Stored data entries

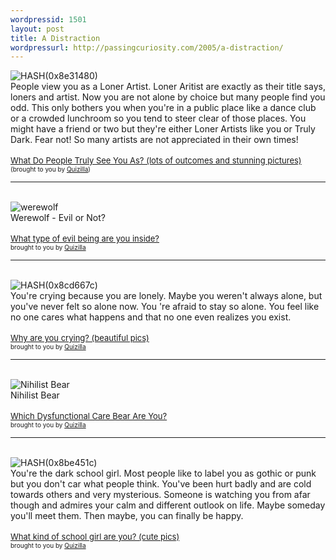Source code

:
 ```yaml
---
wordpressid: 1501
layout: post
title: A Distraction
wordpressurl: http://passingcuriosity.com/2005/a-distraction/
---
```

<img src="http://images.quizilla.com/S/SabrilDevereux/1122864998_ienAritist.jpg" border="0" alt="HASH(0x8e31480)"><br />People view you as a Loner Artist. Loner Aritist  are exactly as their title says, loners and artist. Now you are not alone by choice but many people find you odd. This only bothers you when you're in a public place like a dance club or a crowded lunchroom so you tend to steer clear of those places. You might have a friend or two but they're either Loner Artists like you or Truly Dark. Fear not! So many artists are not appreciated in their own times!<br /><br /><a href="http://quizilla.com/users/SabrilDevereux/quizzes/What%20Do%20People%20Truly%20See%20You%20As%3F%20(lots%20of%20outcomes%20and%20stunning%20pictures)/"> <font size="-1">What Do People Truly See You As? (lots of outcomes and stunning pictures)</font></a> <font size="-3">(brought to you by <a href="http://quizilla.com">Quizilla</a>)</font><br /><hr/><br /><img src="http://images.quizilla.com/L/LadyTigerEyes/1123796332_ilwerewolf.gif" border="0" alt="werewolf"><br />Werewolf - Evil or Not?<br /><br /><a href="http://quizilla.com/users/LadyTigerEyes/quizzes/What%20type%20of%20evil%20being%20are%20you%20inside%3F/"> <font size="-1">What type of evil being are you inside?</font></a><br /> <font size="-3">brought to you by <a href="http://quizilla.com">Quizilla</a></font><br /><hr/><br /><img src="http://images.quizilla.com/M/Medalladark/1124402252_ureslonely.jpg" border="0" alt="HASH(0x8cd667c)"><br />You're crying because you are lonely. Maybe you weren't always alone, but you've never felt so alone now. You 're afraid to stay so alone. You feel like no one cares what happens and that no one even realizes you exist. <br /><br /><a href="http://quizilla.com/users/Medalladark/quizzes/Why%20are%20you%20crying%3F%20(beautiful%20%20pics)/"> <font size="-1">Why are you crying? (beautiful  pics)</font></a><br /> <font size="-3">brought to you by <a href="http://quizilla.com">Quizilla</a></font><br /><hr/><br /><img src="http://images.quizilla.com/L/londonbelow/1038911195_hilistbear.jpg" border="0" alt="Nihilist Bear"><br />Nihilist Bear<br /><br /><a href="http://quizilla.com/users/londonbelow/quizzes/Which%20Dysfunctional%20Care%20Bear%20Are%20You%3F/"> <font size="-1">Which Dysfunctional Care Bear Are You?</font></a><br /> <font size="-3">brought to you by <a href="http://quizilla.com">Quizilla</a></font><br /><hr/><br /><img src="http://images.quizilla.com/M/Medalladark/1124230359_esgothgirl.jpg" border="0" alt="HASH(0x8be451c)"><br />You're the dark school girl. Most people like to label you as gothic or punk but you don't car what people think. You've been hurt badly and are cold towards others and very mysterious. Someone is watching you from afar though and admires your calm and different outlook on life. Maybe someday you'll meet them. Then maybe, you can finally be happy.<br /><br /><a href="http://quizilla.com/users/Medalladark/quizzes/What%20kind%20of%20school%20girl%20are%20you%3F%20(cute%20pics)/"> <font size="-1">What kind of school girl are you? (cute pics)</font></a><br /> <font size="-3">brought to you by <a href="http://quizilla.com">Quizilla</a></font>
* * *
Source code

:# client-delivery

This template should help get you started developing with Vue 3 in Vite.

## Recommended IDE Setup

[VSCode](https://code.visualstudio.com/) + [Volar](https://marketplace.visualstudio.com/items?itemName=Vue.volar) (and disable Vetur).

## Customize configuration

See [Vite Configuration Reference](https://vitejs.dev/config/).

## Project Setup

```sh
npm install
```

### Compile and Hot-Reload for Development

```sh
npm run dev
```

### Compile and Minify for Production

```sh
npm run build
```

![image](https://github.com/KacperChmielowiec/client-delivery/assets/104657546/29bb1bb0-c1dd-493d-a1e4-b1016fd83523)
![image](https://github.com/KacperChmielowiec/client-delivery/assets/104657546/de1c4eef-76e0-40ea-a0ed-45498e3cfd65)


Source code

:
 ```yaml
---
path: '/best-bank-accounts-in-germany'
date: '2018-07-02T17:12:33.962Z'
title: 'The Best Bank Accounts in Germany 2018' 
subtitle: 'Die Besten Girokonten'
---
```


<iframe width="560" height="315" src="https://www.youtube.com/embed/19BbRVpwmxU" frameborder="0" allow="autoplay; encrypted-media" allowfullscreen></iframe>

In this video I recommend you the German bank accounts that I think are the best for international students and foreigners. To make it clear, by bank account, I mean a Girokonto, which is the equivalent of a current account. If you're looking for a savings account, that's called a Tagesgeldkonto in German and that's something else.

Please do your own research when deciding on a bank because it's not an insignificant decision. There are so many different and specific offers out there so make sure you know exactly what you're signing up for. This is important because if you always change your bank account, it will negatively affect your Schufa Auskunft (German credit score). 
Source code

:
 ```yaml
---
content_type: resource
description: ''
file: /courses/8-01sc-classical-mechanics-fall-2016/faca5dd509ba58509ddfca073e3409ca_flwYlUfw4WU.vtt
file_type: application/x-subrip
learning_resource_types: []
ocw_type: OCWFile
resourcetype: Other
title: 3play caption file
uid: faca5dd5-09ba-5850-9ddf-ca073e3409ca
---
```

#### ABOUT THIS EXERCISE:
Determine the number of lines in the records that include the string "https", and respond with that number only.

#### FINISHED EXERCISE:
5